Classes and Levels: The original game has nineteen character classes in the standard rules, and then each of the many supplements usually added between three and six. Characters can theoretically rise to 50th level, althoughin my experience campaigns rising above the mid teens are vanishingly rare. Lightmaster has eighteen character classes. Fifteen of them are closely based on classes from the original game. One is based on a class from one of the supplements. One is an amalgam of a class from the original game and one from a supplement. One is a modified version of one from the original game. The rules allow for characters to advance to 20th level.

Development Points: The original game gave you a number of points for each of your ability scores (well, one of each pair) and then each class had a different list of costs for each skill. You would spend the points on those skills, having about 35-45 points to spend on skills that cost anywhere from 1-20 points each. Instead, Lightmaster divides the skills into themed categories and gives you 1-5 points to spend in each category depending on your class, but within each category every skill only costs a single point. If you want, you can move points from one category to another at a two-for-one cost.

Skills: The original game would give you a skill bonus for the number of ranks you had in a skill that had diminishing returns as you got more ranks, plus a class-based level bonus, plus an ability bonus from up to three ability scores. Lightmaster simplifies this by giving you just a skill bonus for the number of ranks that has diminishing returns and an ability bonus for a single ability score.

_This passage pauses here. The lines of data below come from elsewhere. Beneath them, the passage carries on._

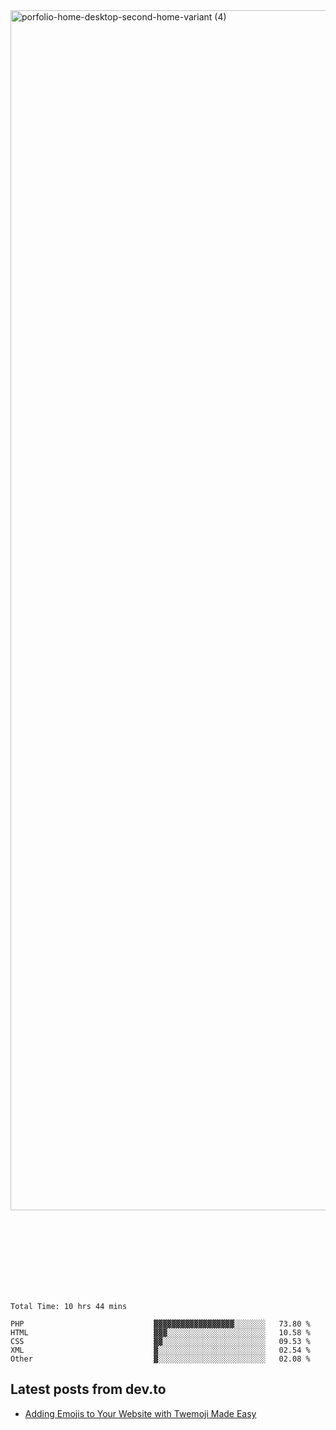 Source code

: <img width="1920" alt="porfolio-home-desktop-second-home-variant (4)" src="https://user-images.githubusercontent.com/44812120/231556360-1ee1d327-1a45-4bda-a93d-dd32a34149e4.png">
 
 
 
 
 
 <br><br><br><br><br><br><br>
<!--START_SECTION:waka-->

```text
Total Time: 10 hrs 44 mins

PHP                             ▓▓▓▓▓▓▓▓▓▓▓▓▓▓▓▓▓▓░░░░░░░   73.80 %
HTML                            ▓▓▓░░░░░░░░░░░░░░░░░░░░░░   10.58 %
CSS                             ▓▓░░░░░░░░░░░░░░░░░░░░░░░   09.53 %
XML                             ▓░░░░░░░░░░░░░░░░░░░░░░░░   02.54 %
Other                           ▓░░░░░░░░░░░░░░░░░░░░░░░░   02.08 %
```

<!--END_SECTION:waka-->

## Latest posts from dev.to
<!-- MEDIUM-STORY-LIST:START -->
- [Adding Emojis to Your Website with Twemoji Made Easy](https://dev.to/danielsebesta/adding-emojis-to-your-website-with-twemoji-made-easy-mc8)
<!-- MEDIUM-STORY-LIST:END -->

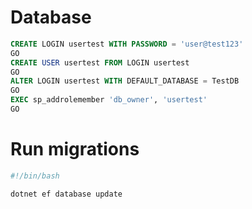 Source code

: # Database
```SQL
CREATE LOGIN usertest WITH PASSWORD = 'user@test123'
GO
CREATE USER usertest FROM LOGIN usertest
GO
ALTER LOGIN usertest WITH DEFAULT_DATABASE = TestDB
GO
EXEC sp_addrolemember 'db_owner', 'usertest'
GO
```

# Run migrations
```bash
#!/bin/bash

dotnet ef database update
```
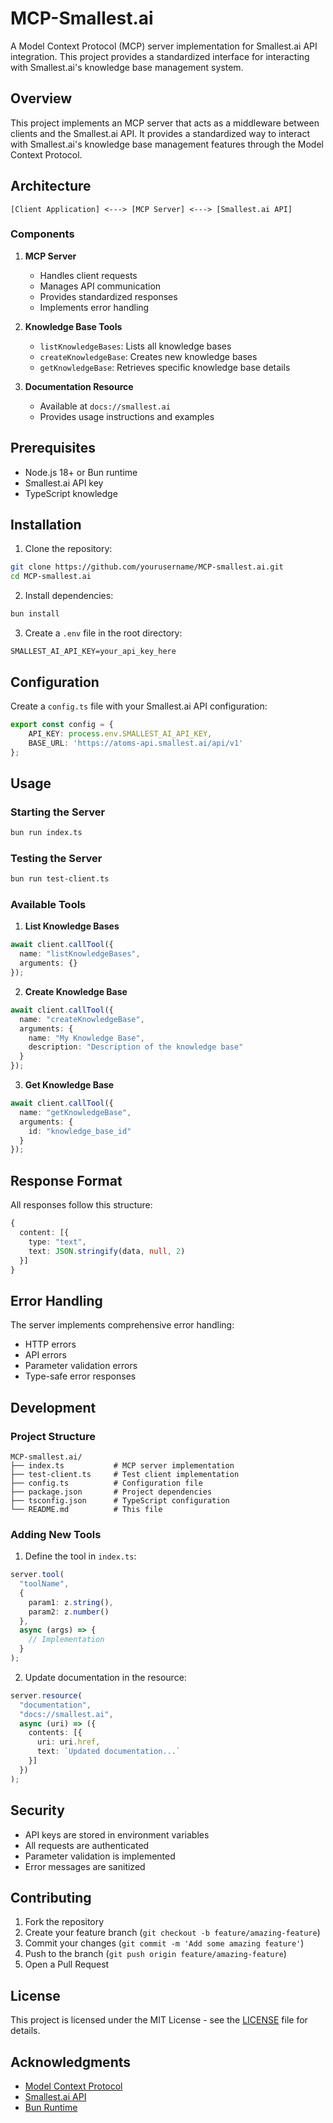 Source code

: # MCP-Smallest.ai

A Model Context Protocol (MCP) server implementation for Smallest.ai API integration. This project provides a standardized interface for interacting with Smallest.ai's knowledge base management system.

## Overview

This project implements an MCP server that acts as a middleware between clients and the Smallest.ai API. It provides a standardized way to interact with Smallest.ai's knowledge base management features through the Model Context Protocol.

## Architecture

```
[Client Application] <---> [MCP Server] <---> [Smallest.ai API]
```

### Components

1. **MCP Server**
   - Handles client requests
   - Manages API communication
   - Provides standardized responses
   - Implements error handling

2. **Knowledge Base Tools**
   - `listKnowledgeBases`: Lists all knowledge bases
   - `createKnowledgeBase`: Creates new knowledge bases
   - `getKnowledgeBase`: Retrieves specific knowledge base details

3. **Documentation Resource**
   - Available at `docs://smallest.ai`
   - Provides usage instructions and examples

## Prerequisites

- Node.js 18+ or Bun runtime
- Smallest.ai API key
- TypeScript knowledge

## Installation

1. Clone the repository:
```bash
git clone https://github.com/yourusername/MCP-smallest.ai.git
cd MCP-smallest.ai
```

2. Install dependencies:
```bash
bun install
```

3. Create a `.env` file in the root directory:
```env
SMALLEST_AI_API_KEY=your_api_key_here
```

## Configuration

Create a `config.ts` file with your Smallest.ai API configuration:

```typescript
export const config = {
    API_KEY: process.env.SMALLEST_AI_API_KEY,
    BASE_URL: 'https://atoms-api.smallest.ai/api/v1'
};
```

## Usage

### Starting the Server

```bash
bun run index.ts
```

### Testing the Server

```bash
bun run test-client.ts
```

### Available Tools

1. **List Knowledge Bases**
```typescript
await client.callTool({
  name: "listKnowledgeBases",
  arguments: {}
});
```

2. **Create Knowledge Base**
```typescript
await client.callTool({
  name: "createKnowledgeBase",
  arguments: {
    name: "My Knowledge Base",
    description: "Description of the knowledge base"
  }
});
```

3. **Get Knowledge Base**
```typescript
await client.callTool({
  name: "getKnowledgeBase",
  arguments: {
    id: "knowledge_base_id"
  }
});
```

## Response Format

All responses follow this structure:
```typescript
{
  content: [{
    type: "text",
    text: JSON.stringify(data, null, 2)
  }]
}
```

## Error Handling

The server implements comprehensive error handling:
- HTTP errors
- API errors
- Parameter validation errors
- Type-safe error responses

## Development

### Project Structure
```
MCP-smallest.ai/
├── index.ts           # MCP server implementation
├── test-client.ts     # Test client implementation
├── config.ts          # Configuration file
├── package.json       # Project dependencies
├── tsconfig.json      # TypeScript configuration
└── README.md          # This file
```

### Adding New Tools

1. Define the tool in `index.ts`:
```typescript
server.tool(
  "toolName",
  {
    param1: z.string(),
    param2: z.number()
  },
  async (args) => {
    // Implementation
  }
);
```

2. Update documentation in the resource:
```typescript
server.resource(
  "documentation",
  "docs://smallest.ai",
  async (uri) => ({
    contents: [{
      uri: uri.href,
      text: `Updated documentation...`
    }]
  })
);
```

## Security

- API keys are stored in environment variables
- All requests are authenticated
- Parameter validation is implemented
- Error messages are sanitized

## Contributing

1. Fork the repository
2. Create your feature branch (`git checkout -b feature/amazing-feature`)
3. Commit your changes (`git commit -m 'Add some amazing feature'`)
4. Push to the branch (`git push origin feature/amazing-feature`)
5. Open a Pull Request

## License

This project is licensed under the MIT License - see the [LICENSE](LICENSE) file for details.

## Acknowledgments

- [Model Context Protocol](https://modelcontextprotocol.io)
- [Smallest.ai API](https://smallest.ai)
- [Bun Runtime](https://bun.sh)
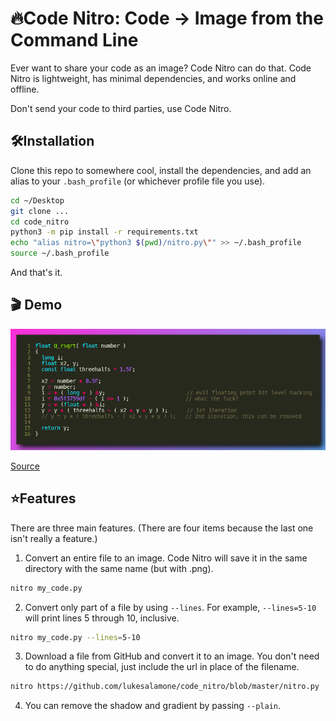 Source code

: # 🔥Code Nitro: Code -> Image from the Command Line
Ever want to share your code as an image? Code Nitro can do that. Code Nitro is lightweight, has minimal dependencies, and works online and offline.

Don't send your code to third parties, use Code Nitro.

## 🛠️Installation
Clone this repo to somewhere cool, install the dependencies, and add an alias to your `.bash_profile` (or whichever profile file you use).

```bash
cd ~/Desktop
git clone ...
cd code_nitro
python3 -m pip install -r requirements.txt
echo "alias nitro=\"python3 $(pwd)/nitro.py\"" >> ~/.bash_profile
source ~/.bash_profile
```

And that's it.

## 🎬 Demo
![demonstration of the capabilities of code nitro](demo.png)

[Source](https://en.wikipedia.org/wiki/Fast_inverse_square_root)

## ⭐Features
There are three main features. (There are four items because the last one isn't really a feature.)

1. Convert an entire file to an image. Code Nitro will save it in the same directory with the same name (but with .png).

```bash
nitro my_code.py
```

2. Convert only part of a file by using `--lines`. For example, `--lines=5-10` will print lines 5 through 10, inclusive.

```bash
nitro my_code.py --lines=5-10
```

3. Download a file from GitHub and convert it to an image. You don't need to do anything special, just include the url in place of the filename.

```bash
nitro https://github.com/lukesalamone/code_nitro/blob/master/nitro.py
```

4. You can remove the shadow and gradient by passing `--plain`.
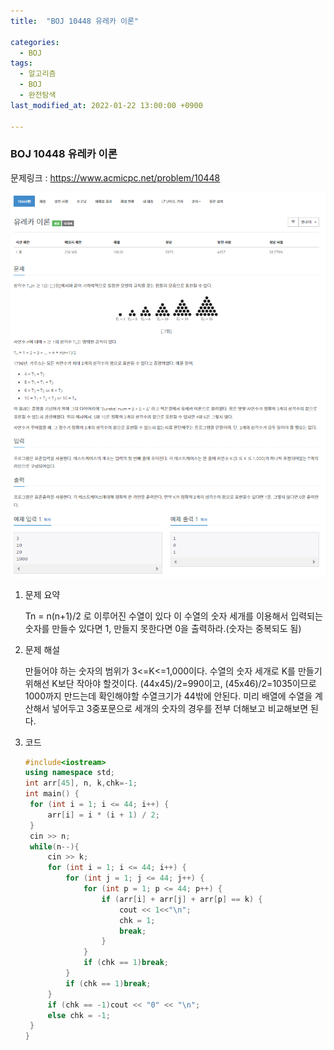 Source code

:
 ```yaml
---
title:  "BOJ 10448 유레카 이론"

categories:
  - BOJ
tags:
  - 알고리즘
  - BOJ
  - 완전탐색
last_modified_at: 2022-01-22 13:00:00 +0900

---
```


### BOJ 10448 유레카 이론

문제링크 : <https://www.acmicpc.net/problem/10448>

![BOJ10448](../images/2022-01-22-BOJ10448/BOJ10448.PNG)

1. 문제 요약

   Tn = n(n+1)/2 로 이루어진 수열이 있다 이 수열의 숫자 세개를 이용해서 입력되는 숫자를 만들수 있다면 1, 만들지 못한다면 0을 출력하라.(숫자는 중복되도 됨)

   

2. 문제 해설

   만들어야 하는 숫자의 범위가 3<=K<=1,000이다. 수열의 숫자 세개로 K를 만들기 위해선 K보단 작아야 할것이다. (44x45)/2=990이고, (45x46)/2=1035이므로 1000까지 만드는데 확인해야할 수열크기가 44밖에 안된다. 미리 배열에 수열을 계산해서 넣어두고 3중포문으로 세개의 숫자의 경우를 전부 더해보고 비교해보면 된다.

   

3. 코드

   ```c++
   #include<iostream>
   using namespace std;
   int arr[45], n, k,chk=-1;
   int main() {
   	for (int i = 1; i <= 44; i++) {
   		arr[i] = i * (i + 1) / 2;
   	}
   	cin >> n;
   	while(n--){
   		cin >> k;
   		for (int i = 1; i <= 44; i++) {
   			for (int j = 1; j <= 44; j++) {
   				for (int p = 1; p <= 44; p++) {
   					if (arr[i] + arr[j] + arr[p] == k) {
   						cout << 1<<"\n";
   						chk = 1;
   						break;
   					}
   				}
   				if (chk == 1)break;
   			}
   			if (chk == 1)break;
   		}
   		if (chk == -1)cout << "0" << "\n";
   		else chk = -1;
   	}
   }
   ```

The level bonus is subsumed into the rank bonus on the assumption that the classes buying lots of ranks will be those with high level bonuses and vice versa. The result is pretty similar (albeit scaled for a d20 scale instead of a d100 scale) but the numbers are simpler and there are fewer of them.

Static Skill Checks: The original game has you roll 1d100 and add your skill bonus and a variable bonus or penalty for difficulty and you need to roll a total of 101+ to succeed. Many skills have charts on which to look up partial successes and extreme failures. Lightmaster has you roll 1d20 and add your skill bonus and you need to beat a target number based on the difficulty of the task. It’s much simpler and has less calculation.

Manoeuvring Skill Checks: The original game has you roll repeatedly and look up the results on a chart which gives you progress to skill completion based on difficulty. Lightmaster just has you roll a simple static skill check.

Casting Spells: The original game has you roll a casting check based on the type of magic you are using and the type of target, apply penalties based on what you are wearing, and then read a resulting bonus or penalty from a table. This bonus or penalty is then applied to the target’s saving throw for the spell. Lightmaster just gives the target a simple saving throw that works like a skill check.

Combat Sequence: The original game has a very confusing combat sequence where there are distinct phases for different types of activity, but this is combined with a fiddly percentage action system. It’s a bit of a mess, frankly (and I think the authors knew this since they provided so many alternative systems in the supplements). Lightmaster uses a much simpler system where everyone declares actions and then takes turns after an initiative roll.

Attack Rolls: The original game has a full-page 150×20 table for each weapon where you look up your roll against the type of armour the opponent is wearing. Lightmaster uses the same system, but each table is only 30×12 due to the consolidation of the armour rules and the switch from 1d100 to 1d20.

Critical Damage: The original game has a bunch of tables for critical damage of different types, each of which has 5 severities and is rolled on 1-100. These tables give you detailed damage results over and above hit point loss. There are rules for healing herbs that can cure this detailed damage, spells that can cure it, and rules for healing naturally over time. Unfortunately these different parts of the game lack clarity and it is not always apparent what healing will cure what critical damage. Lightmaster switches to a 1-20 scale for criticals, and cleans up the damage so there is consistency and clarity across the different parts of the game. It is always obvious which spells or herbs will cure the damage caused by which critical hits.

Magic Items: The original game includes a detailed set of rules for characters to be able to make magic items. It also includes a pricing system for magic items based on their abilities, and a set of magic item tables for finding random magic items. None of these three systems are compatible with each other. The price list bears no resemblence to the crafting rules, and the magic items you can find bear no resemblence to eiahter of them. Lightmaster takes the crafting rules and uses them to generate a pricing system so that again there is clarity between parts of the system.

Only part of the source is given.